Mutual Funds: 10 hidden tips for your 10-year investment plan

Mutual funds are a popular choice for long-term wealth growth. Follow these top 10 tips to build a 10-year investment plan

Deepika Chelani
Published18 Mar 2024, 03:30 PM IST
Key tips for a 10-year mutual fund investment plan
Key tips for a 10-year mutual fund investment plan

Mutual funds are often the choice of many to grow their long-term wealth. Nevertheless, no good investment plan is complete without a broad plan from which you draw all your benefits and help you achieve all your personal financial goals. Here is how you create a good 10-year mutual fund investment plan to help grow your wealth through mutual fund investments.

Define the goal: Set clear financial goals for the next 10 years. Is it for the education of your child, your retirement, or perhaps a new home? You can then set specific goals and tailor your mutual fund investment plan according to that.

Assess your risk tolerance: Before investing in mutual funds, you have to understand how much risk you are willing to take. Your age, financial situation, and comfort with market fluctuations are the basis of choosing your mutual fund options.

Raghvendra Nath, MD, Ladderup Wealth Management says, "Understanding and figuring out your comfort with risk is crucial when thinking about investing in mutual funds. It's the foundation on which your entire investment plan is built. For example, if you're saving up for your child's education in 10 years, you might want to put a lot of your money into equity funds because you have a long time for your investments to grow. But if you're saving for a vacation in 2 years, it's not a good idea to put too much into equity funds because they're riskier in the short term. So, it's important to understand the risks associated with different funds and match them with your goals to build a good mix."

Diversify your portfolio: Diversification is key to reducing risk in your mutual fund investment portfolio. Spread your investments across different asset classes, industries, and regions to minimise the impact of market volatility.

Choose the right mutual funds: Research various mutual funds to find ones that align with your investment goals and risk tolerance. Consider factors such as past performance, fund fees, and management team before making your selection.

VLA Ambala SEBI RA and Founder of SMT Stock Market Today says, “In light of SEBI's recommendation for mutual funds to undergo stress tests, investors are increasingly focused on selecting the most suitable mutual fund schemes. Key considerations include aligning fund choices with one's age and risk appetite, opting for NFOs or equity-heavy funds for the adventurous, and preferring hybrid funds for the cautious.”

“It's crucial to avoid funds with high concentration in instant liquidity scenarios, compare fund performances against benchmarks, and consider the total expense ratio to gauge potential net earnings. For investment strategies, SIPs are recommended for those with steady incomes, while lump sums suit business individuals. Thematic MFs offer sector-specific growth opportunities but come with higher risks,” Ambala added.  

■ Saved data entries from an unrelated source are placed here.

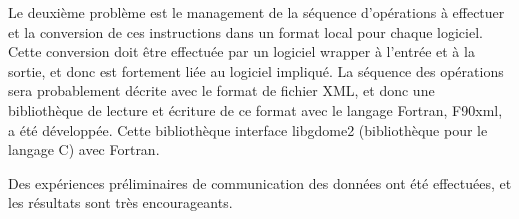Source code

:Le deuxi\`eme probl\`eme est le management de la s\'equence d'op\'erations
\`a effectuer et la conversion de ces instructions dans un format local pour
chaque logiciel. Cette conversion doit \^etre effectu\'ee par un logiciel wrapper
\`a l'entr\'ee et \`a la sortie, et donc est fortement li\'ee au logiciel
impliqu\'e.
La s\'equence des op\'erations sera probablement d\'ecrite avec le format
de fichier XML, et donc une biblioth\`eque de lecture et \'ecriture de ce
format avec le langage Fortran, F90xml, a \'et\'e d\'evelopp\'ee. Cette
biblioth\`eque interface libgdome2 (biblioth\`eque pour le langage C) avec
Fortran. 

Des exp\'eriences pr\'eliminaires de communication des donn\'ees ont \'et\'e
effectu\'ees, et les r\'esultats sont tr\`es encourageants.


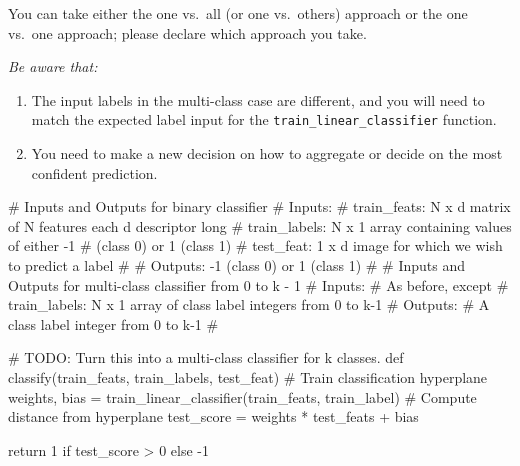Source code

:You can take either the one vs.~all (or one vs.~others) approach or the one vs.~one approach; please declare which approach you take.


\emph{Be aware that:}
\begin{enumerate}
    \item The input labels in the multi-class case are different, and you will need to match the expected label input for the \texttt{train\_linear\_classifier} function.
    \item You need to make a new decision on how to aggregate or decide on the most confident prediction.
\end{enumerate}


\pagebreak
\begin{tcolorbox}[enhanced jigsaw,breakable,pad at break*=1mm,colback=white!5!white,colframe=green!75!black,height fixed for=all]
\begin{python}
# Inputs and Outputs for binary classifier
# Inputs:
#   train_feats: N x d matrix of N features each d descriptor long
#   train_labels: N x 1 array containing values of either -1 
#               (class 0) or 1 (class 1)
#   test_feat: 1 x d image for which we wish to predict a label
#
# Outputs: -1 (class 0) or 1 (class 1)
#
# Inputs and Outputs for multi-class classifier from 0 to k - 1
# Inputs:
#    As before, except
#    train_labels: N x 1 array of class label integers from 0 to k-1
# Outputs:
#    A class label integer from 0 to k-1
#

# TODO: Turn this into a multi-class classifier for k classes.
def classify(train_feats, train_labels, test_feat)
    # Train classification hyperplane
    weights, bias = train_linear_classifier(train_feats, train_label)
    # Compute distance from hyperplane
    test_score = weights * test_feats + bias

    return 1 if test_score > 0 else -1
    
\end{python}


\end{tcolorbox}

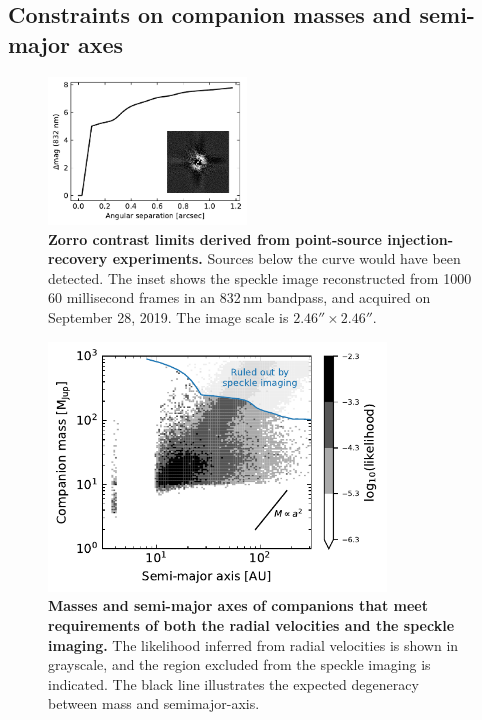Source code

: \documentclass[12pt,twocolumn,tighten]{aastex62}
\begin{document}
\subsection{Constraints on companion masses and semi-major axes}

\begin{figure}[!t]
	\begin{center}
		\leavevmode
		\includegraphics[width=0.47\textwidth]{f3.pdf}
	\end{center}
	\vspace{-0.7cm}
    \caption{
      {\bf Zorro contrast limits derived from point-source
      injection-recovery experiments.} Sources below the curve would
      have been detected.  The inset shows the speckle image
      reconstructed from 1000 60 millisecond frames in an 832$\,$nm
      bandpass, and acquired on September 28, 2019.  The image scale
      is $2.46''\times2.46''$.
    }
    \label{fig:zorro}
\end{figure}

\begin{figure}[t]
	\begin{center}
		\leavevmode
		\includegraphics[width=0.8\textwidth]{f4.pdf}
	\end{center}
	\vspace{-0.8cm}
	\caption{
    {\bf Masses and semi-major axes of companions that meet
    requirements of both the radial velocities and the speckle
    imaging.} The likelihood inferred from radial velocities is shown
    in grayscale, and the region excluded from the speckle imaging is
    indicated.  The black line illustrates the expected degeneracy
    between mass and semimajor-axis.
	\label{fig:mass_sma}
  \vspace{-0cm}
	}
\end{figure}
\end{document}
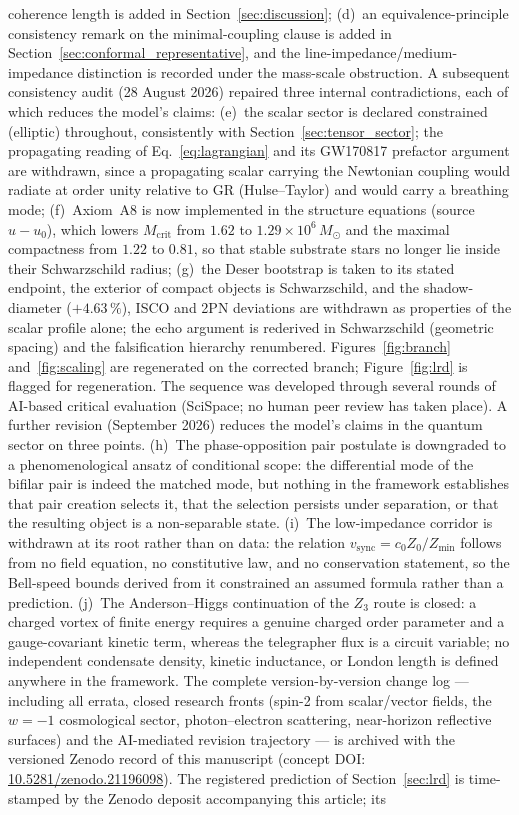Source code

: \documentclass[11pt,a4paper]{article}
\theoremstyle{plain}
\theoremstyle{remark}
\begin{document}
coherence length is added in Section~\ref{sec:discussion}; (d)~an equivalence-principle consistency remark on the minimal-coupling clause is added in Section~\ref{sec:conformal_representative}, and the line-impedance/medium-impedance distinction is recorded under the mass-scale obstruction. A subsequent consistency audit (28 August 2026) repaired three internal contradictions, each of which reduces the model's claims: (e)~the scalar sector is declared constrained (elliptic) throughout, consistently with Section~\ref{sec:tensor_sector}; the propagating reading of Eq.~\eqref{eq:lagrangian} and its GW170817 prefactor argument are withdrawn, since a propagating scalar carrying the Newtonian coupling would radiate at order unity relative to GR (Hulse--Taylor) and would carry a breathing mode; (f)~Axiom~A8 is now implemented in the structure equations (source $u - u_0$), which lowers $M_{\text{crit}}$ from $1.62$ to $1.29\times10^{6}\,M_\odot$ and the maximal compactness from $1.22$ to $0.81$, so that stable substrate stars no longer lie inside their Schwarzschild radius; (g)~the Deser bootstrap is taken to its stated endpoint, the exterior of compact objects is Schwarzschild, and the shadow-diameter ($+4.63\,\%$), ISCO and 2PN deviations are withdrawn as properties of the scalar profile alone; the echo argument is rederived in Schwarzschild (geometric spacing) and the falsification hierarchy renumbered. Figures~\ref{fig:branch} and~\ref{fig:scaling} are regenerated on the corrected branch; Figure~\ref{fig:lrd} is flagged for regeneration. The sequence was developed through several rounds of AI-based critical evaluation (SciSpace; no human peer review has taken place). A further revision (September 2026) reduces the model's claims in the quantum sector on three points. (h)~The phase-opposition pair postulate is downgraded to a phenomenological ansatz of conditional scope: the differential mode of the bifilar pair is indeed the matched mode, but nothing in the framework establishes that pair creation selects it, that the selection persists under separation, or that the resulting object is a non-separable state. (i)~The low-impedance corridor is withdrawn at its root rather than on data: the relation $v_{\text{sync}} = c_0 Z_0/Z_{\min}$ follows from no field equation, no constitutive law, and no conservation statement, so the Bell-speed bounds derived from it constrained an assumed formula rather than a prediction. (j)~The Anderson--Higgs continuation of the $Z_3$ route is closed: a charged vortex of finite energy requires a genuine charged order parameter and a gauge-covariant kinetic term, whereas the telegrapher flux is a circuit variable; no independent condensate density, kinetic inductance, or London length is defined anywhere in the framework. The complete version-by-version change log --- including all errata, closed research fronts (spin-2 from scalar/vector fields, the $w=-1$ cosmological sector, photon--electron scattering, near-horizon reflective surfaces) and the AI-mediated revision trajectory --- is archived with the versioned Zenodo record of this manuscript (concept DOI: \href{https://doi.org/10.5281/zenodo.21196098}{10.5281/zenodo.21196098}). The registered prediction of Section~\ref{sec:lrd} is time-stamped by the Zenodo deposit accompanying this article; its 
\end{document}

Monitor your investments regularly: Keep track of your mutual fund investments on a regular basis to ensure they are performing as expected. Review your portfolio at least once a year and make adjustments as needed to stay on track with your investment goals.

Stay invested for the long term: Mutual fund investments are best suited for long-term growth. Avoid the temptation to make frequent changes to your portfolio based on short-term market fluctuations. Be patient and give your investments time to grow.

Rebalance your portfolio: Over time, the performance of your mutual fund investments may cause your asset allocation to drift from your original plan. Regularly rebalance your portfolio by selling assets that have performed well and reinvesting in those that have underperformed, in order to maintain your desired asset allocation.

Track fees: Mutual funds collect various types of fees such as management fees, expense ratios, and sales charges. These eat into your profits over time. So remind yourself to choose a low-fee fund whenever possible so that you can maximise growth in your investments.

If you have doubts about how to draft an investment plan for mutual funds, then seek a professional financial advisor. The advisor will help you in creating your investment strategy according to your goal and risk level.

Stay disciplined: You cannot gain wealth overnight in the name of mutual fund investment; it needs a disciplined mindset and patience. Maintain long-term focus on your investment goals and not panic over market fluctuations. In doing this, you are well-prepared for a decade-long financial success.

In conclusion, planning the 10-year mutual fund investment requires one to exercise caution and be very rational in making choices. Please review and amend the plans regularly, then seek experts' advice when it becomes compulsory. With such a thinking and approach, you could be well placed to hit financial success later in years.

Disclaimer: Investing in mutual funds carries risks and past performance is not indicative of future results. It is recommended to consult with a financial advisor before making any investment decisions.